Apurados os resultados do desfile, a Portela ficou só com o 5º. lugar. Mas, se a repercussão alcançada valesse pontos, a Portela seria hors-concours. Quer dizer, ficaria acima e além de todas as outras escolas. Passaria para uma categoria especial, pelo alvoroço que vem causando.
Acontece que, depois do desfile, todo mundo está falando de “Um defeito de cor”. E com toda a razão! Trata-se de um livro surpreendente em vários sentidos. É um livro pesado. Pesado, por ser um calhamaço de 952 páginas, e pesado por contar uma história impressionante. Quem a conta é Kehinde, uma mulher negra, que rememora sua vida desde que foi capturada no Reino de Daomé, África, para ser escrava no Brasil, quando tinha de seis para sete anos.

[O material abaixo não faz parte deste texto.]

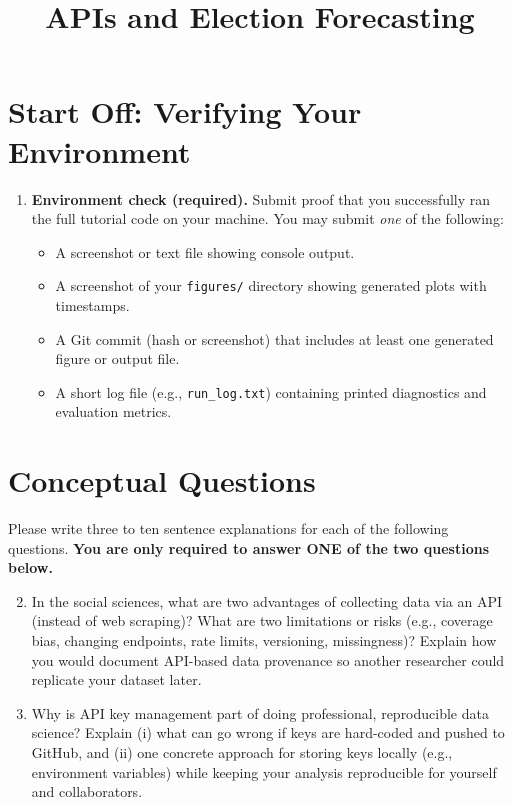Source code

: \documentclass[11pt]{article}
\title{ APIs and Election Forecasting}
\author{ }
\date{ }
\begin{document}
\maketitle

\section*{Start Off: Verifying Your Environment}

\begin{enumerate}
\item \textbf{Environment check (required).}  
Submit proof that you successfully ran the full tutorial code on your machine. You may submit \emph{one} of the following:
\begin{itemize}
  \item A screenshot or text file showing console output.
  \item A screenshot of your \texttt{figures/} directory showing generated plots with timestamps.
  \item A Git commit (hash or screenshot) that includes at least one generated figure or output file.
  \item A short log file (e.g., \texttt{run\_log.txt}) containing printed diagnostics and evaluation metrics.
\end{itemize}
\end{enumerate}

\section*{Conceptual Questions}
Please write three to ten sentence explanations for each of the following questions. \textbf{You are only required to answer ONE of the two questions below.} \bigskip
 
\begin{enumerate}
\setcounter{enumi}{1}

\item In the social sciences, what are two advantages of collecting data via an API (instead of web scraping)? What are two limitations or risks (e.g., coverage bias, changing endpoints, rate limits, versioning, missingness)? Explain how you would document API-based data provenance so another researcher could replicate your dataset later.

\item Why is API key management part of doing professional, reproducible data science? Explain (i) what can go wrong if keys are hard-coded and pushed to GitHub, and (ii) one concrete approach for storing keys locally (e.g., environment variables) while keeping your analysis reproducible for yourself and collaborators.

  \end{enumerate}
\end{document}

O livro mostra a escravidão a partir de dentro. Kehinde, é apanhada para venda com a irmã gêmea. Crianças tão pequenas não eram as presas favoritas. Mas o fato de serem gêmeas chama a atenção. As duas meninas podem ganhar preço ao ser vendidas como um brinquedo interessante. Entre todas as peripécias narradas, destaca-se a venda do filho de Kehinde, feita pelo próprio pai. Depois de conseguir a alforria, Kehinde sai a procurar o filho. Faz isso até a morte, sem jamais vai encontrá-lo.

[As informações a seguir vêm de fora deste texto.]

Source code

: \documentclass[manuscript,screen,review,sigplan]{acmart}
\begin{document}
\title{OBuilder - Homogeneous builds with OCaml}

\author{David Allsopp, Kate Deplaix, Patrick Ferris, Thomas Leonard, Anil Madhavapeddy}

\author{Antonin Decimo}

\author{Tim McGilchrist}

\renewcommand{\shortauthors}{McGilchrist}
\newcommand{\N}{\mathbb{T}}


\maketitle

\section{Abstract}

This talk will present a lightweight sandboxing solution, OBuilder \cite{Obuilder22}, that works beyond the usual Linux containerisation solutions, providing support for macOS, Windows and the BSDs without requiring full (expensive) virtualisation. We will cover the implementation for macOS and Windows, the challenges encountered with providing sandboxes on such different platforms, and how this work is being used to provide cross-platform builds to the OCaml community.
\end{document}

Não sei o que o pessoal da Portela esperava, além de fazer um belo desfile de carnaval. Às vezes, a gente atira no que vê e acerta no que não vê… O certo é que neste ano a Portela gerou dois fatos importantes.

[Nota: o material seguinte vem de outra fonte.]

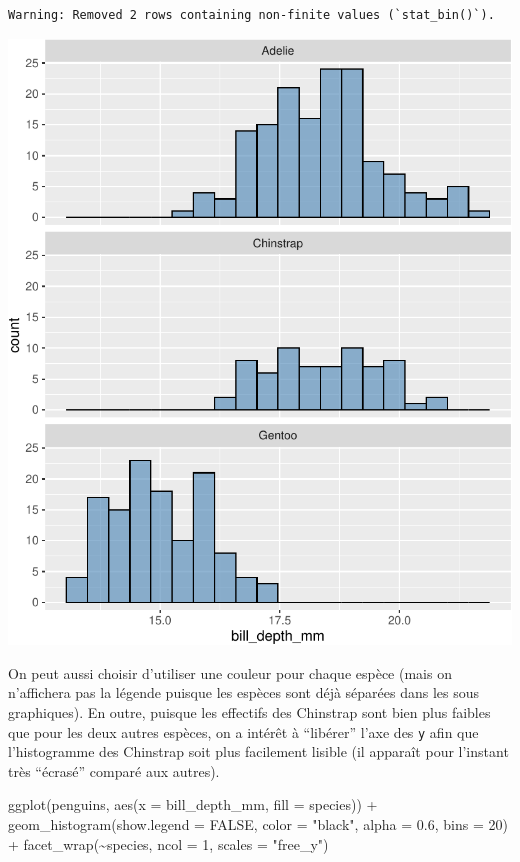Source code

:\documentclass[
  a4paper,
  DIV=11,
  numbers=noendperiod,
  oneside]{scrreprt}
\newenvironment{Shaded}{}{}
\newcommand{\AttributeTok}[1]{\textcolor[rgb]{0.84,0.23,0.29}{#1}}
\newcommand{\ConstantTok}[1]{\textcolor[rgb]{0.00,0.36,0.77}{#1}}
\newcommand{\DecValTok}[1]{\textcolor[rgb]{0.00,0.36,0.77}{#1}}
\newcommand{\FloatTok}[1]{\textcolor[rgb]{0.00,0.36,0.77}{#1}}
\newcommand{\FunctionTok}[1]{\textcolor[rgb]{0.44,0.26,0.76}{#1}}
\newcommand{\NormalTok}[1]{\textcolor[rgb]{0.14,0.16,0.18}{#1}}
\newcommand{\SpecialCharTok}[1]{\textcolor[rgb]{0.00,0.36,0.77}{#1}}
\newcommand{\StringTok}[1]{\textcolor[rgb]{0.01,0.18,0.38}{#1}}
\begin{document}
\begin{verbatim}
Warning: Removed 2 rows containing non-finite values (`stat_bin()`).
\end{verbatim}

\includegraphics{03-visualization_files/figure-pdf/unnamed-chunk-68-1.pdf}

On peut aussi choisir d'utiliser une couleur pour chaque espèce (mais on
n'affichera pas la légende puisque les espèces sont déjà séparées dans
les sous graphiques). En outre, puisque les effectifs des Chinstrap sont
bien plus faibles que pour les deux autres espèces, on a intérêt à
``libérer'' l'axe des \texttt{y} afin que l'histogramme des Chinstrap
soit plus facilement lisible (il apparaît pour l'instant très ``écrasé''
comparé aux autres).

\begin{Shaded}
\begin{Highlighting}[]
\FunctionTok{ggplot}\NormalTok{(penguins, }\FunctionTok{aes}\NormalTok{(}\AttributeTok{x =}\NormalTok{ bill\_depth\_mm, }\AttributeTok{fill =}\NormalTok{ species)) }\SpecialCharTok{+}
  \FunctionTok{geom\_histogram}\NormalTok{(}\AttributeTok{show.legend =} \ConstantTok{FALSE}\NormalTok{, }\AttributeTok{color =} \StringTok{"black"}\NormalTok{, }
                 \AttributeTok{alpha =} \FloatTok{0.6}\NormalTok{, }\AttributeTok{bins =} \DecValTok{20}\NormalTok{) }\SpecialCharTok{+}
  \FunctionTok{facet\_wrap}\NormalTok{(}\SpecialCharTok{\textasciitilde{}}\NormalTok{species, }\AttributeTok{ncol =} \DecValTok{1}\NormalTok{, }\AttributeTok{scales =} \StringTok{"free\_y"}\NormalTok{)}
\end{Highlighting}
\end{Shaded}
\end{document}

Primeiro, fez explodir o comércio do livro de Ana Maria Gonçalves e olha que ele já antes vendara mais de cem mil exemplares. A novidade é que desde o dia 12 de fevereiro, data do desfile, o livro esgotou nas livrarias. Informações do Magalu dizem que a procura pela obra cresceu 3.300%. Na lista dos mais vendidos da Amazon, “Um defeito de cor” subiu para o primeiro lugar. Por seu lado, a editora Record começou a rodar nova edição da obra no dia 16 de fevereiro. Ou seja, alvoroço incomum agitou o setor editorial brasileiro.
Segundo fato, o livro e o desfile da Portela trouxeram para a roda das conversas o inesgotável tema do preconceito. A escravidão foi abolida há 136 anos no Brasil. Mas, como herança, ficou o costume de tratar as pessoas de forma desigual. Se você tem memória boa, ainda lembra do mal-estar causado pela obrigatoriedade de estender os direitos trabalhistas para as empregadas domésticas, há cerca de dez anos.
Ao lado disso, vale a pena prestar atenção no título do livro de Ana Maria Magalhães. O título “Um defeito de cor” fala por si. Ele não foi inventado pela autora. A autora simplesmente repete uma expressão corrente no período colonial. Os pretos ou descendentes de pretos que quisessem ser admitidos em cargos importantes tinham de pedir uma licença especial. Eles tinham de ser “inocentados”, por assim dizer, do chamado “defectu coloris”. Ou seja, os negros pediam para ser desconsiderado o fato de carregarem a falha da pele de cor errada.
Acreditar que a cor de pele pode ser um defeito é ou não é um tema para causar alvoroço?